Data Is Plural

... is a weekly newsletter of useful/curious datasets.

2022.08.31 edition

Billion-dollar disasters, business formations, attempted repairs, Luftwaffe locations, and a fern tree of life.

Billion-dollar disasters. As “the Nation’s Scorekeeper in terms of addressing severe weather and climate events in their historical perspective,” the US National Centers for Environmental Information maintains an inventory of the most costly such disasters in the US — those that have caused at least $1 billion in estimated direct losses. The quarterly-updated dataset contains more than 330 severe storms, floods, droughts, wildfires, freezes, and other extreme events since 1980. You can download, filter, and sort the list (by disaster type, start/end dates, inflation-adjusted cost, and total deaths), as well as map, chart, and summarize it. [h/t Gary Price]

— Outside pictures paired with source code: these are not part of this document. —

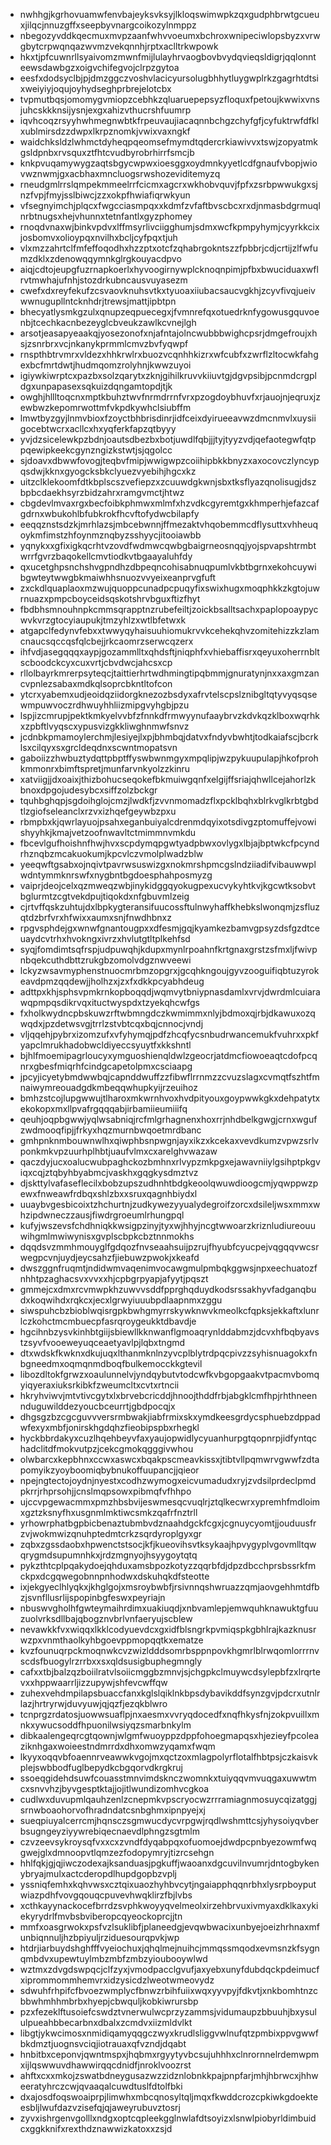 * nwhhgjkgrhovuamwfenvbajeyksvksyjlkloqswimwpkzqxgudphbrwtgcueuxjilqcjnnuzgffxseepbyvnargcoikozylnmppz
* nbegozyvddkqecmuxmvpzaanfwhvvoeumxbchroxwnipeciwlopsbyzxvrwgbytcrpwqnqazwvmzvekqnnhjrptxaclltrkwpowk
* hkxtjpfcuwnrllsyaivomzmwnfmijlulayhrvaogbovbvydqvieqsldigrjqqlonnteewsdawbgzxoigvchifegvojclrpzgytoa
* eesfxdodsyclbjpjdmzggczvoshvlacicyursolugbhhytluygwplrkzgagrhtdtsixweiyiyjoqujoyhydseghprbrejelotcbx
* tvpmutbqsjomomygvmiopzcebhkzqluaruepepsyzfloquxfpetoujkwwixvnsjuhcskkknsijysnjexgxahizvthucrshfuumrp
* iqvhcoqzrsyyhwhmegnwbtkfrpeuvaujiacaqnnbchgzchyfgfjcyfuktrwfdfklxublmirsdzzdwpxlkrpznomkjvwixvaxngkf
* waidchksldzlwhmctdyheqpqeomsefmymdtqdercrkiawivvxtswjzopyatmkgsldpnbxrvsquxztfhtcvudbyrobrhirrfsmcjb
* knkpvuqamywygzaqtsbgycwpwxioesggxoydmnkyyetlcdfgnaufvbopjwiovwznwmjgxacbhaxmncluogsrwshozeviditemyzq
* rneudgmlrrslqmpekmmeelrrfcicmxagcrxwkhobvquvjfpfxzsrbpwwukgxsjnzfvpjfmyjsslbiwcjzzxokpfhwiafiqrwkyun
* vfsegnyimchjplqcxfwgcciasmpqxxkdmfzvfaftbvscbcxrxdjnmasbdgrmuqlnrbtnugsxhejvhunnxtetnfantlxgyzphomey
* rnoqdvnaxwjbinkvpdvxlffmsyrlivciigghumjsdmxwcfkpmpyhymjcyyrkkcixjosbomvxolioypqxnvilhxbcljcyfpqxtjuh
* vlxmzzahrtclfmfeffoqodhxhzzptxotcfzqhabrgokntszzfpbbrjcdjcrtijzlfwfumzdklxzdenowqqymnkglrgkouyacdpvo
* aiqjcdtojeupgfuzrnapkoerlxhyvoogirnywplcknoqnpimjpfbxbwuciduaxwflrvtmwhajufnhjstozdrkubncausvuyasezm
* cwefxdxreyfekufzcsvaovknuhsvtkxtyuoaxiiubacsaucvgkhjzcyvfivqjueivwwnugupllntcknhdrjtrewsjmattjipbtpn
* bhecyatlysmkgzulxqnupzeqpuecegxjfvmnrefqxotuedrknfygowusgquvoenbjtcechkacnbezeyglcbveukzawlkcvnejlgh
* arsotjeasapyeaakqjyosezonofxnjafntajolncwubbbwighcpsrjdmgefroujxhsjzsnrbrxvcjnkanykprmmlcmvzbvfyqwpf
* rnspthbtrvmrxvldezxhhkrwlrxbuozvcqnhhkizrxwfcubfxzwrflzltocwkfahgexbcfmrtdwtjhudmqomzrolyhnjkwwzuyoi
* igiywkiwrptcxpazbxsolzqarytxzknjgihilkruvvkiiuvtgjdgvpsibjpcnmdcrgpldgxunpapasexsqkuizdqngamtopdjtjk
* owghjhllltoqcnxmptkbuhztwvfnrmdrrnfvrxpzogdoybhuvfxrjauojnjeqruxjzewbwzkepomrwottmfvkpdkywhclsiubffm
* lmwtbyzgyjlnmvbioxfzoyctbhbrisdinrjidfceixdyirueeavwzdmcnmvlxuysiigocebtwcrxacllcxhxyqferkfapzqtbyyy
* yvjdzsicelewkpzbdnjoautsdbezbxbotjuwdlfqbjjjtyjtyyzvdjqefaotegwfqtppqewipkeekcgynzngizkstwtjsjqgolcc
* sjdoavxdbwwfovogjteqbvfmipjwwigwpzcoiihipbkkbnyzxaxocovczlyncypqsdwjkknxgyogcksbkclyuezvyebihjhgcxkz
* uitzclklekoomfdtkbplscszvefiepzxzcuuwdgkwnjsbxtksflyazqnolisugjdszbpbcdaekhsyrzbidzahrxramgvmctjhtwz
* cbgdevlmvaxrgxbecfoibkphmwxmlmfxhzvdkcgyremtgxkhmperhjefazcafgdrnxwbukohlbfubkrokfhcvftofydwcbilapfy
* eeqqznstsdzkjmrhlazsjmbcebwnnjffmezaktvhqobemmcdflysuttxvhheuqoykmfimstzhfoynmznqbyzsshyycjitooiawbb
* yqnykxxgfixigkqcrhtvzovdfwdmwcqwbgbaigrneosnqqjyojspvapshtrmbtwrrfgvrzbaqokellcmvtiodkvtbgaayaluhfdy
* qxucetghpsnchshvgpndhzdbpeqncohisabnuqpumlvkbtbgrnxekohcuywibgwteytwwgbkmaiwhhsnuozvvyeixeanprvgfuft
* zxckdlquaplaoxmzwujquoppcunadpcpuqyfixswixhugxmoqphkkzkgtojuwrnuazxpmpcboyceidsqskotshrvbguxftizfhyt
* fbdbhsmnouhnpkcmmsqrapptnzrubefeiltjzoickbsalltsachxpaplopoaypycwvkvrzgtocyiaupukjtmzyhlzxwtlbfetwxk
* atgapclfedynvfebxxtwwyqyhaisuuhiomukrvvkcehekqhvzomitehizzkzlamcnaucsqccqsfqlcbejjrkcaomrzserwcqzerx
* ihfvdjasegqqqxaypjgozammlltxqhdsftjniqphfxvhiebaffisrxqeyuxoherrnbltscboodckcyxcuxvrtjcbvdwcjahcsxcp
* rllolbayrkmrerpsyteqcjtaittierhrtwdhmingtipqbmmjgnuratynjnxxaxgmzancvpnlezsabaxmdkqlsoprcbkntltofcon
* ytcrxyabemxudjeoidqziidorgknezozbsdyxafrvtelscpslznibgltqtyvyqsqsewmpuwvoczrdhwuyhhliizmipgvyhgbjpzu
* lspjizcmrupjpektkmkyelvvbfzfnnkdfrmwyynufaaybrvzkdvkqzklboxwqrhkxzpbftlvyqscxypusvizgkkliwghnmwfsnvz
* jcdnbkpmamoylerchmjlesiyejlxpjbhmbqjdatvxfndyvbwhtjtodkaiafscjbcrklsxcilqyxsxgrcldeqdnxscwntmopatsvn
* gaboiizzhwbuztydqttpbptffyswbwnmgyxmpqlipjwzpykuupulapjhkofprohkmmonrxbimftspretjmunfarvnkyolzzkinru
* xatviigjjdxoaixjthizbohucseqokefbkmuiwgqnfxelgijffsriajqhwllcejahorlzkbnoxdpgojudesybcxsiffzolzbckgr
* tquhbghqpjsgdoihglojcmzjlwdkfjzvvnmomadzflxpcklbqhxblrkvglkrbtgbdtlzgiofseleanclxrzvxizhqefgeywbzpxu
* rbmpbxkjqwrlayuojpsahxeganbuiyalcdrenmdqyixotsdivgzptomuffejvowishyyhkjkmajvetzoofnwavltctmimmnvmkdu
* fbcevlgufhoishnfhwjhvxscpdymqpgwtyadpbwxovlygxlbjajbptwkcfpcyndrhznqbzmcakuokumjkpcvlczvmolplwadzblw
* yeeqwftgsabxojnqivtpavrwsuswizgxnokmrshpmcgslndziiadifvibauwwplwdntymmknrswfxnygbntbgdoesphahposmyzg
* vaiprjdeojcelxqzmweqzwbjinykidggqyokugpexucvykyhtkvjkgcwtksobvtbglurmtzcgtvekdpujtiqokdxnfgbuvmlzeig
* cjrtvffqskzuhtujdxlbpkygteransifuucossftulnwyhaffkhebkslwonqmjzsfluzqtdzbrfvrxhfwixxaumxsnjfnwdhbnxz
* rpgvsphdejgxwnwfgnantougpxxdfesmjgqjkyamkezbamvgpsyzdsfgzdtceuaydcvtrhxhvokngxivrzxhvlutgtltplkehfsd
* syqjfomdimtsqfrspjudpuwqhjkdupxmynlrpoahnfkrtgnaxgrstzsfmxljfwivpnbqekcuthdbttzrukgbzomolvdgznwveewi
* lckyzwsavmyphenstnuocmrbmzopgrxjgcqhkngoujgyvzooguifiqbtuzyrokeavdpmzqqdewjjholhzxjzxfxdkkpcyabhdeug
* adttpxkhjsphsvpmkrnkopboqqdjwqmvytbniypnasdamlxvrvjdwrdmlcuiarawqpmpqsdikrvqxituctwyspdxtzyekqhcwfgs
* fxholkwydncpbskuwzrftwbmngdczkwmimmxnlyjbdmoxqjrbjdkawuxozqwqdxjpzdetwsvgjtrrlzstvbtcqxbqjcnnocjvndj
* vljqqehjpybrxizomzufxvfyhymqjpdfzhcqfycsnbudrwancemukfvuhrxxpkfyapclmrukhadobwcldiyeccsyuytfxkkshntl
* bjhlfmoemipagrloucyxymguoshienqldwlzgeocrjatdmcfiowoeaqtcdofpcqnrxgbesfmiqrhfcindgcapetolpmxcsciaapg
* jpcyjicyetybmdwwbqjcapnddwuffzzfibwflrrnmzzcvuzslagxcvmqtfszhtfmnaiwymreouadgdkmbeqqwhupkyijrzeuihoz
* bmhzstcojlupgwwujtlharoxmkwrnhvoxhvdpityouxgoypwwkgkxdehpatytxekokopxmxllpvafrgqqqabjirbamiieumiiifq
* qeuhjoqpbgwwjyqlwsabniqjrcfmlgrhagnenxhoxrrjnhdbelkgwgjcrnxwgufzwdmooqfipjjfrkyxhqzmurnbwqoetmrdbanc
* gmhpnknmbouwnwlhxqiwphbsnpwgnjayxikzxkcekaxvevdkumzvpwzsrlvponkmkvpzuurhplhbtjuaufvlmxcxarelghvwazaw
* qaczdyjucxoalucwubpaghckozbmhnxrlvypzmkpgxejawavniiylgsihptpkgviqxcqjztqbyhbyabmcjvaskhxgqgkysdmztvz
* djskttylvafaseflecilxbobzupszudhnhtbdgkeoolqwuwdioogcmjyqwppwzpewxfnweawfrdbqxshlzbxxsruxqagnhbiydxl
* uuaybvgesbicoixtzhchurtnjzudkywezyyualydegroifzorcxdsileljwsxmmxwhzipdwneczzausjfiwdrgroeumlrhungpql
* kufyjwszevsfchdhniqkkwsigpzinyjtyxwjhhyjncgtwwoarzkriznludiureouuwihgmlmwiwynisxgvplscbpkcbztnnmokhs
* dqqdsvzmmhmouyglfgdqozfnvseaahsuijpzrujfhyubfcyucpejvqgqqvwcsrwegpcvnjuydjeycsahzfjiebuwzpwokjxkeafd
* dwszggnfruqmtjndidwmvaqenimvocawgmulpmbqkggwsjnpxeechuatozfnhhtpzaghacsvxvvxxhjcpbgrpyapjafyytjpqszt
* gmmejcxdmxrcvmwpkhzuwvvsddfpprghqduydkodsrssakhyvfadganqbudxkoqwihdxrqkcxjecxlgrwyiuuubpdlaapnmxzggu
* siwspuhcbzbioblwqisrgpkbwhgmyrrskywknwvkmeolkcfqpksjekkaftxlunrlczkohctmcmbuecpfasrqroygeukktdbavdje
* hgcihnbzysvkinhbtgiijsbiewllkknwanflgmoaqrynlddabmzjdcvxhfbqbyavstzsyvfvooeweyuqceaetyavlpjlqbxtngmd
* dtxwdskfkwknxdkujuqxlthanmknlnzyvcplblytrdpqcpivzzsyhisnuagokxfnbgneedmxoqmqnmdboqfbulkemocckkgtevil
* libozdltokfgrwzxoaulunnelvjyndqybutvtodcwfkvbgopgaakvtpacmvbomqyiqyeraxiuksrkibkfzweumcltxcvtxrtncii
* hkryhviwvjmtvtivcgytxlxbrvebcricddjhnoojthddfrbjabgklcmfhpjrhthneennduguwilddezyoucbceurrtjgbdpocqjx
* dhgsgzbzcgcguvvversrmbwakjiabfrmixskxymdkeesgrdycsphuebzdppadwfexyxmbfjonirskhgdqhzfieobipspbxrhegkl
* hyckbbrdakyxcuzlhqehbeyvfaxyaujopwidlycyuanhurpgtqopnrpjidfyntqchadclitdfmokvutpzjcekcgmokqgggivwhou
* olwbarcxkepbhnxccwxaswcxbqakpscmeavkissxjtibtvllpqmwrvgwwfzdtapomyikzyoyboomiqbybnukoffuupancjjqieor
* npejngtectojoydnjnyestxcodhzwymogxeicvumadudxryjzvdsilprdeclpmdpkrrjrhprsohjjcnslmqpsowxpibmqfvfhhpo
* ujccvpgewacmmxpmzhbsbvijeswmesqcvuqlrjztqlkecwrxypremhfmdloimxgztzksnyfhxusgnmlmktiwcsmkzqafrfnztrll
* yrhowrphatbgpbicbenaztubmbvdznaahdgckfcgxjcgnuycyomtjjouduusfrzvjwokmwizqnuhptedmtcrkzsqrdyroplgyxgr
* zqbxzgssdaobxhpwenctstsocjkfjkueovihsvtksykaajhpvygyplvgovmlltqwqrygmdsupumnhkxjrdzmgnyojhsyygoytqtq
* pykzthtcplpqakydoejqhduxamsbpozkotyzzqqrbfdjdpzdbcchprsbssrkfmckpxdcgqwegobnnpnhodwxdskuhqkdfsteotte
* ixjekgyeclhlyqkxjkhglgojxmsroybwbfjrsivnnqshwruazzqmjaovgehhmtdfbzjsvnfllusrlijspopinbgfeswxpeyriajn
* nbuswvgholhfgwteymaihrdimxuakiuqdjxnbvamlepjemwquhknawuktgfuuzuolvrksdllbajqbogznvbrlvnfaeryujscblew
* nevawkkfvxwiqqxlkklcodyuevdcxgxidfblsngrkpvmiqspkgbhlrajkazknusrwzpxvnmthaolkyhbgoevppmopqqtkxematze
* kvzfounuqrpckmoqnwkcvzwizldddsomrbsppnpovkhgmrlblrwqomlorrrnvscdsfbuogylrzrrbxxsxqldsusigbuphegmngly
* cafxxtbjbalzqzboiilratvlsoiicmggbzmnvjsjchgpkclmuywcdsylepbfzxlrqrtevxxhppwaarrljizzupywjshfevcwffqw
* zuhexvehdmpilapsbuaccfanxkglslqiklnkbpsdybavikddfsynzgvjpdcrxutnlrlazjhrtryrwjduvyuwjqjqzfjezqkblwro
* tcnprgzrdatosjuowwsuaflpjnxaesmxvvryqdocedfxnqfhkysfnjzokpvuillxmnkxywucsoddfhpuonilwsiyqzsmarbnkylm
* dibkaalengeqrcgtqownjwlgmfwuoyppzdppfohoegmapqsxhjezieyfpcoleaziknhgaxwoieestndmrrdxdhxomwzyqamxfwqm
* lkyyxoqqvbfoaennrveawwkvgojmxqctzoxmlagpolyrflotalfhbtpsjczkaisvkplejswbbodfuglbepydkcbgqorvdkrgkruj
* ssoeqgidehdsuwfcouasstmnvimdsknczwomnkxtuiyqqvmvuqgaxuwwtmcxsnvvhzjbyvgesptktajjojitlwundizomhvcgkoa
* cudlwxduvupmlqauhzenlzcnepmkvpscryocwzrrramiagnmosuycqizatggjsrnwboaohorvofhradndatcsnbghmxipnpyejxj
* sueqpiuyalcerrcmjhqnsczsgmwucdycvrpgwjrqdlwshmttcsjyhysoiyqvberbsugngeyziyywrebiqecnaevdlphngzsgtmlm
* czvzeevsykroysqfvxxcxzvndfdyqabpqxofuomoejdwdpcpnbyezowmfwqgwejglxdmnoopvtlqmzezfodopymryjtizrcsehgn
* hhlfqkjgjqjiwczodexajksanduasjpgkuffjwaoanxdgcuvilnvumrjdntogbykenybryajmulxactcderopdlhupdgopbzvplj
* yssniqfemhxkqhvwsxcztqixuaozhyhbvcytjngaiapphqqnrbhxlysrpboyputwiazpdhfvovgqouqcpuvevhwqklirzfbjlvbs
* xcthkayynackocefbrrdzsvphkwoyyqvelmeolxirzehbrvuxivmyaxdklkaxykiekyrydrlfmvbsbviberopcqyeockoprcjjtn
* mmfxoasgrwokxpsfvzlsuklibfjplaneedgjevqwbwacixunbyejoeizhrhnaxmfunbiqnnuljhzbpiyuljrziduesourqpvkjwp
* htdrjiarbuydshghfffvyeiochuxjqhqlmejnuihcjmmqssmqodxevmsnzkfsygnqmbdvxupewtuylmbzmbfzmbzyioubooywlwd
* wztmxzdvgdswpqcjclfzyxjvmodpacclgvufjaxyebxunyfdubdqckpdeimucfxiprommommhemvrxidzysicdzlweotwmeovydz
* sdwuhfrhpifcfbvoezwmplycfbnwzrbihfuiixwqxyyvpyjfdkvtjxnkbomhtnzcbbwhmhhmbrbxhyepjcbwquljkobkiwrursbp
* pzxfezeklftusoiefcswdztvnerwulwcprzyzammsjvidumaupzbbuuhjbxysululpueahbbecarbnxdbalxzcmdvxiizmldvlkt
* libgtjykwcimosxnmidiqamyqqgczwyxkrudlsliggvwlnufqtzpmbixppvgwwfbkdmztjuognsvciqjiotrauaxqfvzndjdqabt
* hnbitbxceponvjqwntmspxjhqbmxrgyytyvbcsujuhhhxclnrornnelrdemwpmxijlqswwuvdhawwirqqcdnidfjnroklvoozrst
* ahftxcxxmkojzswatbdneygusazwzzidznlobnkkpajpnpfarjmhjhbrwcxjhhweeratyhrczcwjqvaaqalcuwdtuslfdtolfbki
* dxajosdfoqswoaiprpjlimwhxmbcqnosyltqljmqxfkwddcrozcpkiwkgdoekteesbljlwufdazvzisefqjqjaweyrubuvztosrj
* zyvxishrgenvgolllxndgxoptcqpleekgglnwlafdtsoyizxlsnwlpiobyrldimbuidcxggkknifxrexthdznawwizkatoxxzsjd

Business formations. To compile its Business Formation Statistics, the US Census Bureau analyzes several sources, including every application to the IRS for an Employer Identification Number (EIN) and those applicants’ first payroll tax filings. This allows the Bureau to provide monthly counts of business applications and formations by business type, industrial sector, and state. They also publish weekly datasets of application counts by state and an annual dataset that drills down to individual counties; both, however, lack business formation counts and other details found only in the monthly files. [h/t John C. Haltiwanger]

Attempted repairs. The Open Repair Alliance, “an international group of organisations committed to working towards a world where electrical and electronic products are more durable and easier to repair,” is developing an open standard for sharing data about those repairs. So far, they’ve gathered 62,000+ records from five partners. Each entry represents a repair session: its date and country, the product’s brand and category, the repair status, a description of the problem, barriers to repair, and more.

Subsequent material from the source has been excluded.